Forget the Wall, Next Year’s Transborder Biennial Will Take Place in Both the US and Mexico
Can the jointly run Transborder Biennial serve as a model for the nation states of US and Mexico?
The fifth edition of the Transborder Biennial, exploring themes connected to immigration and other hot-button issues, will take place in both the US and Mexico in 2018. The event is organized by Texas’s El Paso Museum of Art (EPMA) and Mexico’s Museo de Arte de Ciudad Juárez (MACJ).
Artists living within 200 miles of either side of the US-Mexico border—a massive area that encompasses the cities of Los Angeles, Chihuahua, San Diego, Tijuana, El Paso, Juárez, and San Antonio, among others—are invited to submit their work to an upcoming open call. The museum has announced this edition earlier than usual, in the hopes of attracting more out-of-state submissions. (The deadline will be November 2017.)
At a time when the US is looking to securing its southern perimeter with a border wall, in fulfillment of President Donald Trump’s controversial campaign promise, the biennial, founded in 2008, is more timely than ever. “Nationally, people are talking about the border, the safety of the border, living along the border, and we actually do it [live here],” El Paso Museum director Victoria Ramirez told artnet News. “Every day thousands of people cross the border. They live on one side and work on the other—it’s a very fluid way of life here.”
With that in mind, both museums have their own exhibition for the biennial, with selected artists each submitting not one, but two works. The curators from both institutions then work together to create two separate but closely related shows. “They have the same artists but the work can be very different,” noted Ramirez. “It encourages people to cross the border to see both exhibitions.”
According to the EPMA’s announcement, as reported by Glasstire, aspects of the biennial’s theme “can range from immigration, politics, economics, violence, and landscape, along with the exploration of personal, cultural, and linguistic identities tied to the border region.” Gilbert Vicario, chief curator of the Phoenix Art Museum, and Carlos Palacios, curator at the Museo de Arte Carrillo Gil in Mexico City, have been named the exhibition jurors.
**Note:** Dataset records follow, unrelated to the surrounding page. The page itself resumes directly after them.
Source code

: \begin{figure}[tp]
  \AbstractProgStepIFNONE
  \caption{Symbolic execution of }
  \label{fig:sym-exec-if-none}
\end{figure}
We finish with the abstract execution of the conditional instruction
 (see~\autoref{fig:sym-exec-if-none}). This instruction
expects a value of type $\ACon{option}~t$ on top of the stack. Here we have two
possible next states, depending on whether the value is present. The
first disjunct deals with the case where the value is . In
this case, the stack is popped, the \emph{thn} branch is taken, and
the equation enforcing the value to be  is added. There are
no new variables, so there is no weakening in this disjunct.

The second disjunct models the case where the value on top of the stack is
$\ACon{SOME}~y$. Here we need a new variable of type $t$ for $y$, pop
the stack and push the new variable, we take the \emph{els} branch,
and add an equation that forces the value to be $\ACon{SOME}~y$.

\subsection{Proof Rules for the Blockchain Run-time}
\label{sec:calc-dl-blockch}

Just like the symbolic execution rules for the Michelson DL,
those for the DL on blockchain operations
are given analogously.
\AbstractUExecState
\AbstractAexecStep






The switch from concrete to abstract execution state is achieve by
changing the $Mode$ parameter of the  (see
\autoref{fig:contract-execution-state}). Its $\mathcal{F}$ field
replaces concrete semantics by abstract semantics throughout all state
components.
If Trump’s border wall ever gets built, it will bisect the two cities, which are separated only by the Rio Grande. The largest international border metroplex in the world, El Paso and Juarez are in many ways two halves of one city (the San Diego-Tijuana population is technically bigger, but the cities are not as close together). “It’s like you’re comparing one side of town to the other, not comparing two different countries,” Ramirez explained, noting that a visiting artist from San Diego recently marveled that “everywhere you go you can see Mexico.”
Admittedly, Juárez is considered one of the most dangerous cities in Mexico, and the world, though the Mexican think tank Citizens Council for Public Security and Criminal Justice ranked St. Louis, Baltimore, New Orleans, and Detroit, above Juárez on its list of most dangerous cities. (Caracas, Venezuela ranks number one.) The drug-related violence and other crimes that plague the city of Juárez are among the many issues highlighted in previous Transborder Biennials.
In April, US Attorney General Jeff Sessions visited El Paso and likened the city to a war zone, which angered many locals. “This is ground zero—this is the front lines, and this is where we are making our stand,” he said.
“By saying something like that, you’re missing the humanness of the people who live here and the rich history and culture,” said Ramirez, noting the large amount of local pride in El Paso. “It’s just a really multifaceted bi-national community, and because of that, I think the art is very intriguing.”
Originally called the Border Biennial, the exhibition began by featuring artists living within 200 miles of either El Paso or Juárez. The exhibition’s scope was expanded after the first two editions were presented with the US-Mexico Cross Border Innovation and Cooperation Award in 2011. (The 2015 edition featured 21 American artists and 23 Mexican ones.)
Presented by the Border Research Partnership between the Woodrow Wilson Center Mexico Institute, the Colegio de la Frontera Norte, and the North American Center for Transborder Studies at Arizona State University, the award looks to honor “often-overlooked ‘success stories’ of bi-national institutions, non-profits, and local and state governments.”
Ramirez is optimistic that the country will take note of the positive example, characterized by mutual respect, set by El Paso and Juárez. “In the last six months or so, we have had visits from many national politicians, who are certainly looking at El Paso as a community,” she said. “We hope that people will have an even keener interest in our exhibition and will want to hear what our artists have to say.”
The Transborder Biennial 2018 will be on view at the El Paso Museum of Art, One Arts Festival Plaza, El Paso, Texas, and the Museo de Arte de Ciudad Juárez, Coyoacan s/n, La Playa, 32310 Cd, Juárez, Mexico, June 1–September 16, 2018.